A month has gone by since the last earnings report for Envision Healthcare (EVHC). Shares have added about 1.8% in that time frame, outperforming the S&P 500.
Will the recent positive trend continue leading up to its next earnings release, or is Envision Healthcare due for a pullback? Before we dive into how investors and analysts have reacted as of late, let's take a quick look at the most recent earnings report in order to get a better handle on the important drivers.
Envision Healthcare Q2 Earnings Beat Estimates
Envision Healthcare Corporation came up with quarterly earnings of 86 cents per share, beating the Zacks Consensus Estimate by 4.9%. This compares to earnings of 79 cents per share a year ago.
Envision Healthcare posted revenues of $2.07 billion, missing the Zacks Consensus Estimate by 1.07% but increasing 6.1% year over year.
Better-than-expected earnings were driven by revenue growth at both the company's Physicians Services and Ambulatory Services segments.
Adjusted EBITDA for the second quarter came at $246.7 million, down 2.8% year over year.
Total operating expenses of $3.9 billion increased 122% year over year, due to $2 billion of impairment charges incurred in the quarter compared with nothing incurred in the year-ago quarter.
Strong Segment Performance
Net revenues from the segment were $1.74 billion, reflecting an increase of 7.1% year over year. The revenue growth was driven by 4.7% contribution from acquisitions and 1.2% each from same and new contracts.
Adjusted EBITDA was $182.4 million, down 5.6% year over year. The segment's results were impacted by higher-than-anticipated malpractice expense related to both settlement of prior-year claims as well as increased accruals for claims related to those same periods.
Net revenues were $328 million, up 3% year over year, led by volume and rate growth.
For the reported quarter, adjusted EBITDA was $64.3 million, up 6.1% year over year.
Envision Healthcare had cash and cash equivalents of $593.5 million, up 90% from the year-end 2017 level.
At Jun 30, 2018, Envision had total debt outstanding of $4.72 billion. The company's ratio of total net debt to EBIDTA ratio was 4.5 times at the end of second-quarter 2018.
Net cash provided by operating activities was $24.7 million as of Jun 30, 2018, down from $378.8 million as of Jun 30, 2017.

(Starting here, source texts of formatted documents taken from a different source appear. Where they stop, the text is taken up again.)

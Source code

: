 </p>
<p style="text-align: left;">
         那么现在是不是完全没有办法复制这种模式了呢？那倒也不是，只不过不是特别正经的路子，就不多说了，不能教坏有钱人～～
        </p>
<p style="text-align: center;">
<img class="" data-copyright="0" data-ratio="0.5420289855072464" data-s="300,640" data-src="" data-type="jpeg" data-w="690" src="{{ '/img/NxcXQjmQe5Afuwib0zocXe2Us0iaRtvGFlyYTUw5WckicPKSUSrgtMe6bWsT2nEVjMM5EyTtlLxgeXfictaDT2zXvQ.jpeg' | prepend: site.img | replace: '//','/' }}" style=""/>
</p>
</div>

During the quarter, the company invested $69.0 million in acquisitions, and maintenance capital expenditures were $33.5 million.
How Have Estimates Been Moving Since Then?

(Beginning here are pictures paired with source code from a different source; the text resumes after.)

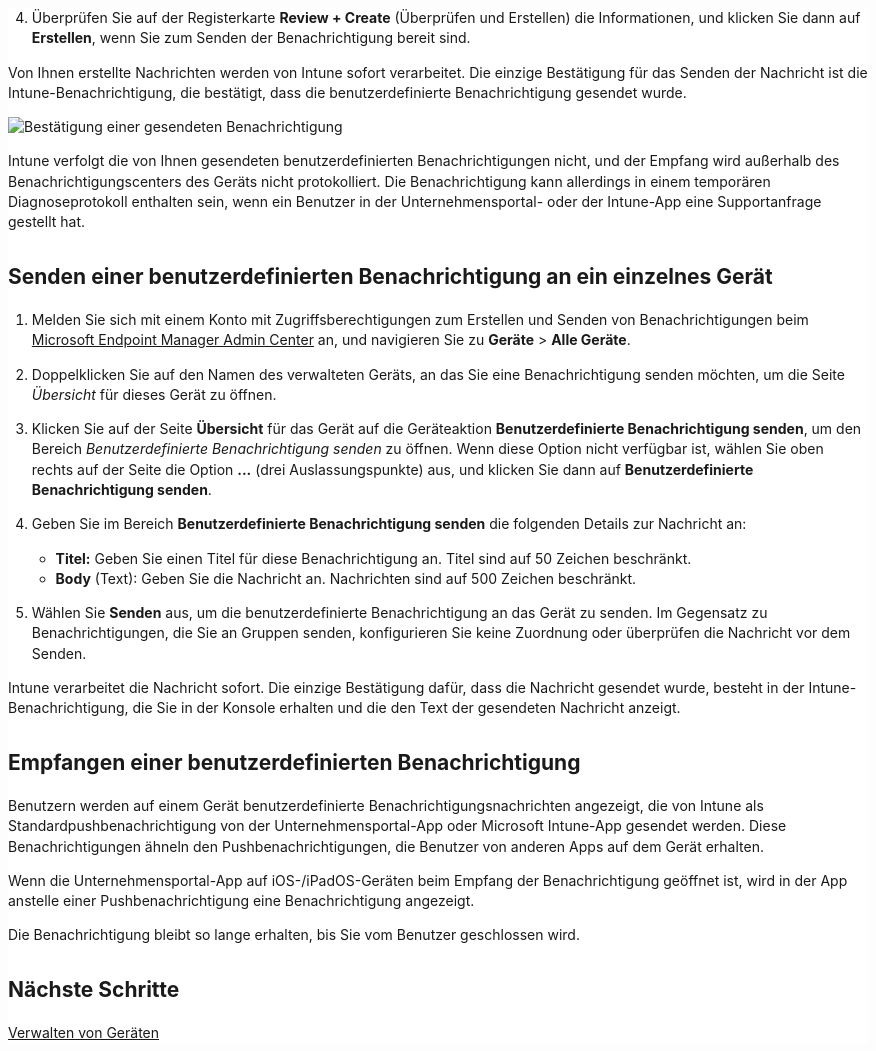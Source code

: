 4. Überprüfen Sie auf der Registerkarte **Review + Create** (Überprüfen und Erstellen) die Informationen, und klicken Sie dann auf **Erstellen**, wenn Sie zum Senden der Benachrichtigung bereit sind.  

Von Ihnen erstellte Nachrichten werden von Intune sofort verarbeitet. Die einzige Bestätigung für das Senden der Nachricht ist die Intune-Benachrichtigung, die bestätigt, dass die benutzerdefinierte Benachrichtigung gesendet wurde.  

![Bestätigung einer gesendeten Benachrichtigung](./media/custom-notifications/notification-sent.png)  

Intune verfolgt die von Ihnen gesendeten benutzerdefinierten Benachrichtigungen nicht, und der Empfang wird außerhalb des Benachrichtigungscenters des Geräts nicht protokolliert. Die Benachrichtigung kann allerdings in einem temporären Diagnoseprotokoll enthalten sein, wenn ein Benutzer in der Unternehmensportal- oder der Intune-App eine Supportanfrage gestellt hat.

## <a name="send-a-custom-notification-to-a-single-device"></a>Senden einer benutzerdefinierten Benachrichtigung an ein einzelnes Gerät

1. Melden Sie sich mit einem Konto mit Zugriffsberechtigungen zum Erstellen und Senden von Benachrichtigungen beim [Microsoft Endpoint Manager Admin Center](https://go.microsoft.com/fwlink/?linkid=2109431) an, und navigieren Sie zu **Geräte** > **Alle Geräte**.

2. Doppelklicken Sie auf den Namen des verwalteten Geräts, an das Sie eine Benachrichtigung senden möchten, um die Seite *Übersicht* für dieses Gerät zu öffnen.

3. Klicken Sie auf der Seite **Übersicht** für das Gerät auf die Geräteaktion **Benutzerdefinierte Benachrichtigung senden**, um den Bereich *Benutzerdefinierte Benachrichtigung senden* zu öffnen. Wenn diese Option nicht verfügbar ist, wählen Sie oben rechts auf der Seite die Option **...** (drei Auslassungspunkte) aus, und klicken Sie dann auf **Benutzerdefinierte Benachrichtigung senden**.

4. Geben Sie im Bereich **Benutzerdefinierte Benachrichtigung senden** die folgenden Details zur Nachricht an:  

   - **Titel:** Geben Sie einen Titel für diese Benachrichtigung an. Titel sind auf 50 Zeichen beschränkt.  
   - **Body** (Text): Geben Sie die Nachricht an. Nachrichten sind auf 500 Zeichen beschränkt.  

5. Wählen Sie **Senden** aus, um die benutzerdefinierte Benachrichtigung an das Gerät zu senden. Im Gegensatz zu Benachrichtigungen, die Sie an Gruppen senden, konfigurieren Sie keine Zuordnung oder überprüfen die Nachricht vor dem Senden.  

Intune verarbeitet die Nachricht sofort. Die einzige Bestätigung dafür, dass die Nachricht gesendet wurde, besteht in der Intune-Benachrichtigung, die Sie in der Konsole erhalten und die den Text der gesendeten Nachricht anzeigt.  

## <a name="receive-a-custom-notification"></a>Empfangen einer benutzerdefinierten Benachrichtigung

Benutzern werden auf einem Gerät benutzerdefinierte Benachrichtigungsnachrichten angezeigt, die von Intune als Standardpushbenachrichtigung von der Unternehmensportal-App oder Microsoft Intune-App gesendet werden. Diese Benachrichtigungen ähneln den Pushbenachrichtigungen, die Benutzer von anderen Apps auf dem Gerät erhalten.  

Wenn die Unternehmensportal-App auf iOS-/iPadOS-Geräten beim Empfang der Benachrichtigung geöffnet ist, wird in der App anstelle einer Pushbenachrichtigung eine Benachrichtigung angezeigt.  

Die Benachrichtigung bleibt so lange erhalten, bis Sie vom Benutzer geschlossen wird.  

## <a name="next-steps"></a>Nächste Schritte

[Verwalten von Geräten](device-management.md)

In the past month, investors have witnessed a downward trend in fresh estimates.
At this time, Envision Healthcare has an average Growth Score of C, however its Momentum Score is doing a bit better with a B. Charting a somewhat similar path, the stock was allocated a grade of A on the value side, putting it in the top quintile for this investment strategy.

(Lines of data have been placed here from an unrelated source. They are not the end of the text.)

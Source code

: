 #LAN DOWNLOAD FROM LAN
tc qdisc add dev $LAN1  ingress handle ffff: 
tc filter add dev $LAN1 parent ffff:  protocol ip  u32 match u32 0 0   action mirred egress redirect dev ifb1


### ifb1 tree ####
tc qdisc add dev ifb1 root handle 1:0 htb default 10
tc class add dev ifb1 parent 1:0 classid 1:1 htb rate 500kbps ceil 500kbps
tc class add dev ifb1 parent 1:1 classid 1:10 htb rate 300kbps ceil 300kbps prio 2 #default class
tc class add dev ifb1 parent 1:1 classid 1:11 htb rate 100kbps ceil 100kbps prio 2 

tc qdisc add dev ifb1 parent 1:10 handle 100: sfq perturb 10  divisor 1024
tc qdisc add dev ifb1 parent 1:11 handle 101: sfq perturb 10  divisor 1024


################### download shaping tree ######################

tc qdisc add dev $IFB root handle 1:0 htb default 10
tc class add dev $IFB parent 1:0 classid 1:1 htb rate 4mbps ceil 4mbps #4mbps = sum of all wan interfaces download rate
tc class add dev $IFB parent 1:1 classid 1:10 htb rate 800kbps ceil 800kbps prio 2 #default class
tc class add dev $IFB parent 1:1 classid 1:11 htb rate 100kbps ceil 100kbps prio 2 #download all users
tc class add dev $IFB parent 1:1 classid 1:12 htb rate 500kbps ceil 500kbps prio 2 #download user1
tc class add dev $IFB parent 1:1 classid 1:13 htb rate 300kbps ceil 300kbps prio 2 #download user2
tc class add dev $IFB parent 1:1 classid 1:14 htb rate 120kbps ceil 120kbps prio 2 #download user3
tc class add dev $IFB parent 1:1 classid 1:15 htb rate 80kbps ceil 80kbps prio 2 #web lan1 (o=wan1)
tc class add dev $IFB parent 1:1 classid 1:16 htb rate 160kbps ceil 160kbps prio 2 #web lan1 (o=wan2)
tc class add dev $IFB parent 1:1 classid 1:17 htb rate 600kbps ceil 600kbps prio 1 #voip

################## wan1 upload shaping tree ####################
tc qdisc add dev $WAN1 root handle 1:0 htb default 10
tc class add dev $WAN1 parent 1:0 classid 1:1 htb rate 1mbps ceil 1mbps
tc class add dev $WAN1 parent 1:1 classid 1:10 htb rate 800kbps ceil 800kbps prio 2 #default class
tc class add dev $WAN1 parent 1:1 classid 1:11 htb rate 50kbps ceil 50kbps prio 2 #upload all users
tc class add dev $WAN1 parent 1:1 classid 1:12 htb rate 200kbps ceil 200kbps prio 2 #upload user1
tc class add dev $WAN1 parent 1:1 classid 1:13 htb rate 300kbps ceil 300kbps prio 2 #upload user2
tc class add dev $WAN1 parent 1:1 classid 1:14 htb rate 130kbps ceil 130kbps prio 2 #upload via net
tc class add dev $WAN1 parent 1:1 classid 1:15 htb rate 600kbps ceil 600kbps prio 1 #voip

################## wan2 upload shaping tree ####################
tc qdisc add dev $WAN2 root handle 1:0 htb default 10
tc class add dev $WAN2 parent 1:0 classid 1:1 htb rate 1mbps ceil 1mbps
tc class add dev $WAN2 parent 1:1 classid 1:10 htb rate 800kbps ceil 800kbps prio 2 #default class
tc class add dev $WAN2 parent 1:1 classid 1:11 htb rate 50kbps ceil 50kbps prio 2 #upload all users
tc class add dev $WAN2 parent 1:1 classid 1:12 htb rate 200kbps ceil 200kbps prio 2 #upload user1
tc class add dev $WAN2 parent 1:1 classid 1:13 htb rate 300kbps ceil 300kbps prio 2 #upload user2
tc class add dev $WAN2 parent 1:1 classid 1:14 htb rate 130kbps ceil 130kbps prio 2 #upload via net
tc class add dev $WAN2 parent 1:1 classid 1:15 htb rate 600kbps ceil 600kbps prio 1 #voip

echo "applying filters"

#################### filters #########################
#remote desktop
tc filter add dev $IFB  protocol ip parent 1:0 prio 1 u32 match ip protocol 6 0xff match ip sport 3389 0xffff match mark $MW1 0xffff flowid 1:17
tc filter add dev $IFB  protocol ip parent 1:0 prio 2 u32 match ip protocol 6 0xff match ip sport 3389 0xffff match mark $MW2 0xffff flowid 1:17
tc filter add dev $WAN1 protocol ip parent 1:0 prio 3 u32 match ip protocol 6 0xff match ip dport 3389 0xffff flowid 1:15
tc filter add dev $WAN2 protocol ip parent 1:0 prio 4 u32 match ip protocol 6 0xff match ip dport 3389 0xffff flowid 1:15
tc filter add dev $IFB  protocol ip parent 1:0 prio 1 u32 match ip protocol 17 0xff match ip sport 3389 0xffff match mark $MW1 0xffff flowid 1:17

Overall, the stock has an aggregate VGM Score of A. If you aren't focused on one strategy, this score is the one you should be interested in.
Estimates have been broadly trending downward for the stock, and the magnitude of this revision indicates a downward shift. Notably, Envision Healthcare has a Zacks Rank #3 (Hold). We expect an in-line return from the stock in the next few months.